» **TASK**:
A verbatim copy of the full data, with no pictures, is the expected answer.

[Rendered images with source text]
• • •

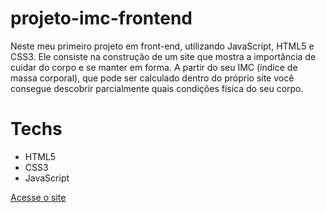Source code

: # projeto-imc-frontend
 
Neste meu primeiro projeto em front-end, utilizando JavaScript, HTML5 e CSS3. Ele consiste na construção de um site que mostra a importância de cuidar do corpo e se manter em forma. A partir do seu IMC (índice de massa corporal), que pode ser calculado dentro do próprio site você consegue descobrir parcialmente quais condiçôes física do seu corpo.

# Techs
 - HTML5
 - CSS3
 - JavaScript
 
<a href="https://henriquecorsi.github.io/Sua_Saude/" target="_blank">Acesse o site</a>
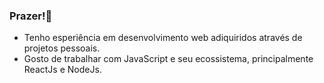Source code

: ### Prazer!👋

 - Tenho esperiência em desenvolvimento web adiquiridos através de projetos pessoais.
 - Gosto de trabalhar com JavaScript e seu ecossistema, principalmente ReactJs e NodeJs.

• • •

» **SOLUTION TO THIS PROBLEM**:
Source code

: # projeto-imc-frontend
 
Neste meu primeiro projeto em front-end, utilizando JavaScript, HTML5 e CSS3. Ele consiste na construção de um site que mostra a importância de cuidar do corpo e se manter em forma. A partir do seu IMC (índice de massa corporal), que pode ser calculado dentro do próprio site você consegue descobrir parcialmente quais condiçôes física do seu corpo.

# Techs
 - HTML5
 - CSS3
 - JavaScript
 
<a href="https://henriquecorsi.github.io/Sua_Saude/" target="_blank">Acesse o site</a>
Source code

: ### Prazer!👋

 - Tenho esperiência em desenvolvimento web adiquiridos através de projetos pessoais.
 - Gosto de trabalhar com JavaScript e seu ecossistema, principalmente ReactJs e NodeJs.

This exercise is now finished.